MoMaGen: Generating Demonstrations under Soft and Hard Constraints for Multi-Step Bimanual Mobile Manipulation

Chengshu Li,Mengdi Xu,Arpit Bahety,Hang Yin,Yunfan Jiang,Huang Huang,Josiah Wong,Sujay Garlanka,Cem Gokmen,Ruohan Zhang,Weiyu Liu,Jiajun Wu,Roberto Martín-Martín,Li Fei-Fei

from arxiv, Project website: momagen.github.io. The first four authors contribute equally. Accpeted to International Conference on Learning Representations (ICLR 2026)

Imitation learning from large-scale, diverse human demonstrations has been shown to be effective for training robots, but collecting such data is costly and time-consuming. This challenge intensifies for multi-step bimanual mobile manipulation, where humans must teleoperate both the mobile base and two high-DoF arms. Prior X-Gen works have developed automated data generation frameworks for static (bimanual) manipulation tasks, augmenting a few human demos in simulation with novel scene configurations to synthesize large-scale datasets. However, prior works fall short for bimanual mobile manipulation tasks for two major reasons: 1) a mobile base introduces the problem of how to place the robot base to enable downstream manipulation (reachability) and 2) an active camera introduces the problem of how to position the camera to generate data for a visuomotor policy (visibility). To address these challenges, MoMaGen formulates data generation as a constrained optimization problem that satisfies hard constraints (e.g., reachability) while balancing soft constraints (e.g., visibility while navigation). This formulation generalizes across most existing automated data generation approaches and offers a principled foundation for developing future methods. We evaluate on four multi-step bimanual mobile manipulation tasks and find that MoMaGen enables the generation of much more diverse datasets than previous methods. As a result of the dataset diversity, we also show that the data generated by MoMaGen can be used to train successful imitation learning policies using a single source demo. Furthermore, the trained policy can be fine-tuned with a very small amount of real-world data (40 demos) to be succesfully deployed on real robotic hardware. More details are on our project page: momagen.github.io.

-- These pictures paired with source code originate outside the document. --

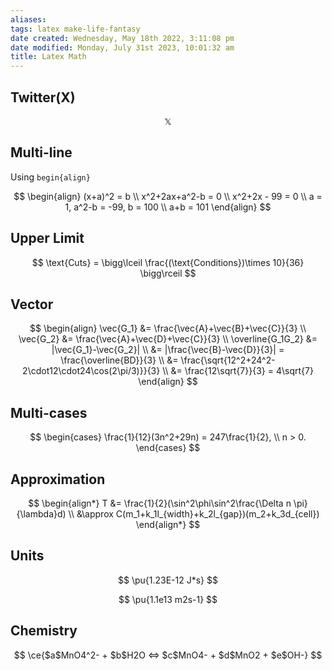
 ```yaml
---
aliases: 
tags: latex make-life-fantasy 
date created: Wednesday, May 18th 2022, 3:11:08 pm
date modified: Monday, July 31st 2023, 10:01:32 am
title: Latex Math
---
```


## Twitter(X)

$$
\mathbb{X}
$$

## Multi-line

Using `begin{align}`

$$
\begin{align}
(x+a)^2 = b \\
x^2+2ax+a^2-b = 0 \\
x^2+2x - 99 = 0 \\
a = 1, a^2-b = -99, b = 100 \\
a+b = 101
\end{align}
$$

## Upper Limit

$$
\text{Cuts} = \bigg\lceil \frac{(\text{Conditions})\times 10}{36} \bigg\rceil
$$

## Vector

$$
\begin{align}
\vec{G_1} &= \frac{\vec{A}+\vec{B}+\vec{C}}{3} \\
\vec{G_2} &= \frac{\vec{A}+\vec{D}+\vec{C}}{3} \\
\overline{G_1G_2} &= |\vec{G_1}-\vec{G_2}| \\
&= |\frac{\vec{B}-\vec{D}}{3}| = \frac{\overline{BD}}{3} \\
&= \frac{\sqrt{12^2+24^2-2\cdot12\cdot24\cos(2\pi/3)}}{3} \\
&= \frac{12\sqrt{7}}{3} = 4\sqrt{7}
\end{align}
$$

## Multi-cases

$$
\begin{cases}
\frac{1}{12}(3n^2+29n) = 247\frac{1}{2}, \\
n > 0.
\end{cases}
$$

## Approximation

$$
\begin{align*}
T &= \frac{1}{2}(\sin^2\phi\sin^2\frac{\Delta n \pi}{\lambda}d) \\
&\approx C(m_1+k_1l_{width}+k_2l_{gap})(m_2+k_3d_{cell})
\end{align*}
$$

## Units

$$
\pu{1.23E-12 J*s}
$$

$$
\pu{1.1e13 m2s-1}
$$

## Chemistry

$$
\ce{$a$MnO4^2- + $b$H2O <=> $c$MnO4- + $d$MnO2 + $e$OH-}
$$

翻译：从大规模、多样化的人类演示中进行模仿学习已被证明对机器人训练有效，但采集此类数据成本高昂且耗时。这一挑战在多步骤双手机器人移动操作中尤为突出，因为操作者需要同时远程控制移动底盘和两个高自由度机械臂。先前的X-Gen工作已为静态（双手）操作任务开发了自动化数据生成框架，通过在仿真中利用少量人类演示样本，结合新颖的场景配置来合成大规模数据集。然而，先前方法在双手机器人移动操作任务中存在两大不足：1）移动底盘的引入带来了如何放置机器人基座以实现后续操作（可达性）的问题；2）主动相机的引入产生了如何定位相机以生成视觉运动策略数据（可见性）的问题。为解决这些挑战，MoMaGen将数据生成构建为一个约束优化问题，在满足硬约束（如可达性）的同时平衡软约束（如导航过程中的可见性）。该框架概括了现有大多数自动化数据生成方法，并为未来方法的开发提供了理论基础。我们在四个多步骤双手机器人移动操作任务上进行了评估，发现MoMaGen能够生成比先前方法更多样化的数据集。得益于数据集的多样性，我们还证明使用MoMaGen生成的数据仅需单个源演示即可训练出成功的模仿学习策略。此外，训练后的策略仅需极少量真实世界数据（40个演示）进行微调，即可成功部署在真实机器人硬件上。更多细节请访问项目页面：momagen.github.io。